Friday, February 17, 2012

the decade of the dames: 'looking for mr. goodbar'


There are shades of Looking for Mr. Goodbar in recent films Shame and Half-Nelson where men, seemingly polished in their day jobs, have secret night-lives which wallow in addiction (sex and drugs respectively).  What makes the 1977 film directed by Richard Brooks unconventional is its lead female character played with wonderful naturalism by Diane Keaton.  The movie is a cautionary tale, aimed at the hedonism of the seventies, and based upon the murder of New York schoolteacher Roseann Quinn.  Theresa (Keaton) is a teacher for hearing impaired children and living unhappily with her overbearing Catholic parents in the suburbs.  After a breakup with a married man and a fight with her father, she moves to the city and begins nightly barhopping, dabbling in promiscuity and risque sex (all of this seems tame by today's HBO standards but was likely shocking, especially for a studio pic, in the late seventies).  One of her hookups Tony (Richard Gere, in maniacal mode) is a somewhat erratic Vietnam vet. Theresa, haunted by her childhood demons, can't seem to settle down--she's broken like the rectangles of glass dangling above her bed.  Her sister (Tuesday Weld, an extraordinary presence in an Oscar-nominated role) is a bit unbridled and unfocused as well, but more playfully so ("we all need somebody who won't blame us," she tearfully tells Theresa in one scene).  There is something dark and unnerving about Theresa's dissatisfaction and her loneliness.  The final sequence, lit in strobe light (William Fraker's unsettling cinematography was also nominated for an Academy Award), is tragic, lurid, and uncompromisingly cynical.

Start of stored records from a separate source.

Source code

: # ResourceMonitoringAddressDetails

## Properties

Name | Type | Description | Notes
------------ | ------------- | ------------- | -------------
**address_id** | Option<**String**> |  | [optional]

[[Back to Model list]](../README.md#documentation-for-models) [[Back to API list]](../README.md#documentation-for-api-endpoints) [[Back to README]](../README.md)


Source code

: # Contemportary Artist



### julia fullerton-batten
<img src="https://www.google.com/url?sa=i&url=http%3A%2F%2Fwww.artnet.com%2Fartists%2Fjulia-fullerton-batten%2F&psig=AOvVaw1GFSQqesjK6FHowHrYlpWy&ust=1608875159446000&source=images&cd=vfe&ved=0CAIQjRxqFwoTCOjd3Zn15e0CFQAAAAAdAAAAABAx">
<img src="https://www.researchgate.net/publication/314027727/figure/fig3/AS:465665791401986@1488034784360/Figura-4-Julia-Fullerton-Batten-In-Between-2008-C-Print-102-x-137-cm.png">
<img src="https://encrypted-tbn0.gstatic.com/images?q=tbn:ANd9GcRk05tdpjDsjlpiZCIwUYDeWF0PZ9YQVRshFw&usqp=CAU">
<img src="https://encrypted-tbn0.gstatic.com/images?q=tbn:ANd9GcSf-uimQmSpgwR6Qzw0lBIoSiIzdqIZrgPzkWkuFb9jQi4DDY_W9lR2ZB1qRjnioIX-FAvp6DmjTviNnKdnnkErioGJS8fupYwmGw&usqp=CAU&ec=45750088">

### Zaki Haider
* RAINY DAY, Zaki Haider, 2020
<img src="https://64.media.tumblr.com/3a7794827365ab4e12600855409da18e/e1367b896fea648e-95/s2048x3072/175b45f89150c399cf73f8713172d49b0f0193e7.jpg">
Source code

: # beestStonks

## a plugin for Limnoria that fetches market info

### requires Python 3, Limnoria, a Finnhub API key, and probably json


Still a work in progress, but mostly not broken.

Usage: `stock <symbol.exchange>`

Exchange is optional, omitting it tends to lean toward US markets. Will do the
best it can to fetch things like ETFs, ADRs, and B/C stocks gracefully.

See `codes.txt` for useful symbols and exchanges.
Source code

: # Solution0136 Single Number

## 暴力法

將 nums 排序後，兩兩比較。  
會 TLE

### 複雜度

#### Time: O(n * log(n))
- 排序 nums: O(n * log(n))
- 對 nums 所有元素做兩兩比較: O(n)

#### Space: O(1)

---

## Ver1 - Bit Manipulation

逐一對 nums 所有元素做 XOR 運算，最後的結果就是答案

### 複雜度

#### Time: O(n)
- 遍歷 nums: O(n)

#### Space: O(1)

Grim and freewheeling with frayed, unsatisfactory scenes, Goodbar is a sort of mixture of Brooks's gritty movies (In Cold Blood) and his glossy Tennessee Williams adaptations (Cat on a Hot Tin Roof, Sweet Bird of Youth).  The loose overall feel of the film, and its perpetually aggrieved protagonist, is defined in the opening credits, a montage of nightlife in smoky bar snapshots backed by mid-70s tunes (the film's lonesome main theme by Artie Shaw and Thelma Huston's painful disco plea "Don't Leave Me This Way" among them).  Throughout the film are symbolic images of guilt (crucifixes and nuns) and background chatter of the era's social change (feminism--"the decade of the dames," abortion rights, sexual revolution, Jimmy Carter on rebuilding trust in government).  Brooks clumsily handles Theresa's melodramatic daydreams but it kind of adds to the picture's murky atmosphere.  Unfortunately this still hasn't gotten a DVD release (perhaps because of song rights; the soundtrack is chock full of excellent music by Boz Scaggs, Bill Withers, and songs Donna Summer's "Could It Be Magic" and Diana Ross's "Love Hangover"), a proper one (Criterion?; check out Meep's lament of a lack of DVD release) might help revive interest in it; the movie definitely deserves re-evaluation.  Keaton is quite impressive too, in a different, less-affected than usual performance from her.  She won the Oscar that year for her iconic turn in Annie Hall, solidifying her as a comic actress, but there's something haunting and mesmerizing about her in Goodbar.  This would be a good double-feature with Saturday Night Fever, another film about a repressed seventies urbanite on the prowl.  It's just amazing to reflect upon how Hollywood portrayed contemporary life in those years, something, if not for independent cinema, we would never see of our own times. ***

-Jeffery Berg

1 comment:

  1. This is such a harrowing film, and a fine performance from Diane. What a year 77 was for her.